As I look at Setting of Silver I realize I started it over 10 years ago.  Time flies!  Yea we were doing GFCF back when you had to order your GF croutons a month in advanced for Thanksgiving stuffing. Now it is everywhere.  I'm such a trend setter.  😝.  I am thinking maybe I should re-cook my way thru my own blog.  Kind of like Julia and Julia.. AmyLou and AmyLou.

My most used recipe even now and why I return to that blog is the GFCF lasagna.  Here it is.  And because ain't nobody got time for that (clicking to find the recipe..). Here it is below.  It was originally created by Elena .. last name I do not know.. from a fabulous "in person" group back in the day called Everyday Miracles.   It is not as hard as it looks.  I just put a lot of details in.  And use whatever vegetables you want.  I did it a couple of weeks ago with some zucchini and some sad lookin' spinach.  It does take awhile so put on some praise music or a podcast while you make it.
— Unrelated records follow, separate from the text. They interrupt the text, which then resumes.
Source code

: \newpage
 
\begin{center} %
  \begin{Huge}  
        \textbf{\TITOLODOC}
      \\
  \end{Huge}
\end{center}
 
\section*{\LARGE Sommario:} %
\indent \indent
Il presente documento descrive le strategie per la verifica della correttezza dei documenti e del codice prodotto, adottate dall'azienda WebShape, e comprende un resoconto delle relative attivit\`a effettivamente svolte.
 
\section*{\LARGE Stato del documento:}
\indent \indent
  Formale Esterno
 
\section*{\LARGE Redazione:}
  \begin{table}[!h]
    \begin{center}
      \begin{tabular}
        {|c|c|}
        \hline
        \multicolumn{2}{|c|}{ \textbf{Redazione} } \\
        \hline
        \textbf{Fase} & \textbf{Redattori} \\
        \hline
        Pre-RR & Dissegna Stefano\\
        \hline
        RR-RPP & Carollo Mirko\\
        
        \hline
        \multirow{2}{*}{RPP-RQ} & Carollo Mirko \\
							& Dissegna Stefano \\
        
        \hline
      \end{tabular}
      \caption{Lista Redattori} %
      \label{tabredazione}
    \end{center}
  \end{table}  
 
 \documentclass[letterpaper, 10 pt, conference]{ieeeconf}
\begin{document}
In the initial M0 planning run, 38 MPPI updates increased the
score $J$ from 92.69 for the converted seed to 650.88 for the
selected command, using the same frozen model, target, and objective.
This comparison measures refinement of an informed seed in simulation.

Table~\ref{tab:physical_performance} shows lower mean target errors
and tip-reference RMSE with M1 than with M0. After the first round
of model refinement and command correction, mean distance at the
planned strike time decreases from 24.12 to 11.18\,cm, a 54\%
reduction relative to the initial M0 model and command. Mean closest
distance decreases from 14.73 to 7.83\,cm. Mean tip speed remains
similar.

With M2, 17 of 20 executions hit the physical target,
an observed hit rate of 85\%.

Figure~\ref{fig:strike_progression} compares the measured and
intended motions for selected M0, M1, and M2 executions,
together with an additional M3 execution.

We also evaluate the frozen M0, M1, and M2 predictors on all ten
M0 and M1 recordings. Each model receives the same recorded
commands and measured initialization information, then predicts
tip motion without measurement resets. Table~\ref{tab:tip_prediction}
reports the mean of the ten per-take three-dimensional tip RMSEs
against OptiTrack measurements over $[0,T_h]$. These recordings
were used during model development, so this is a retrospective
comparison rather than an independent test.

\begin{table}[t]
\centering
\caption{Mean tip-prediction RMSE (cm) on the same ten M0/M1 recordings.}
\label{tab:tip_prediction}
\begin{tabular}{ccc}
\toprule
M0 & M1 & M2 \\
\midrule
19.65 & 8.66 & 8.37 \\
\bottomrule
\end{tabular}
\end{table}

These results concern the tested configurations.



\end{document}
Step 1: Make Bechamel sauce
Melt 2 TBS appropriate butter substitute. I used Earth Balance Buttery Sticks. Add 2 TBS gfcf flour. I used my mix that I store in the freezer taken from Big Batch Cookies. Whisk these two things together constantly until they form a thick paste. Then add milk substitute, a little at a time stirring constantly. It will be thin, but keep whisking. I kept adding rice milk until I had about 2 cups total product. I did not add it all at one time. I used 365 Rice Milk...and oops...i only had vanilla. It was a bit sweet but fine in the final product. I also added some salt and pepper and a squeeze of lemon. I think that brightened it up a bit. Take care not to burn the sauce. Per Elena, if you do turn it brown, start over...it will not be tasty.

Step 2: assembly
1. Preheat oven to 375 degrees F
2. Spread one cup of tomato sauce (with your choice of seasonings) in the bottom of a 9X13" pan. I used Trader Joe's Marinara Sauce.
3. Arrange 3 or 4 precooked gfcf lasagna noodles over the sauce taking care that they do not touch each other or the side of the pan. I was able to put 3 length-wise and then I broke one in half and put it on the end. I used DeBoles Rice no boil lasagna noodles which according to their website are available at Walmart. (I did not buy them there- but I didn't look for them their either.)
4. Put some bechamel sauce to cover the noodles
5. Cover the sauce with a layer of fresh baby spinach noodles. Again, per Elena, frozen spinach doesn't cut it.
6. Spread another cup of tomato sauce on top of the spinach.
7. Arrange another 3 or 4 noodles on top
8. More bechamel.
9. More baby spinach
10. More tomato Sauce.

I stopped at this point but as I read Elena's post, she did do another layer. Easily done. I do not like, nor can I eat, soy cheese but this is fantastic without it. The noodles must be covered completely with sauce as they are 'no pre-boil' and need to effectively boil while in the oven.

Step 3: Cook.
Cover with aluminum foil and bake approximately 40 minutes. (Not rocket science here. Poke at the noodles and see how they feel.) Remove foil and bake another 10 minutes until bubbly. Let cool for 5-10 minutes before cutting.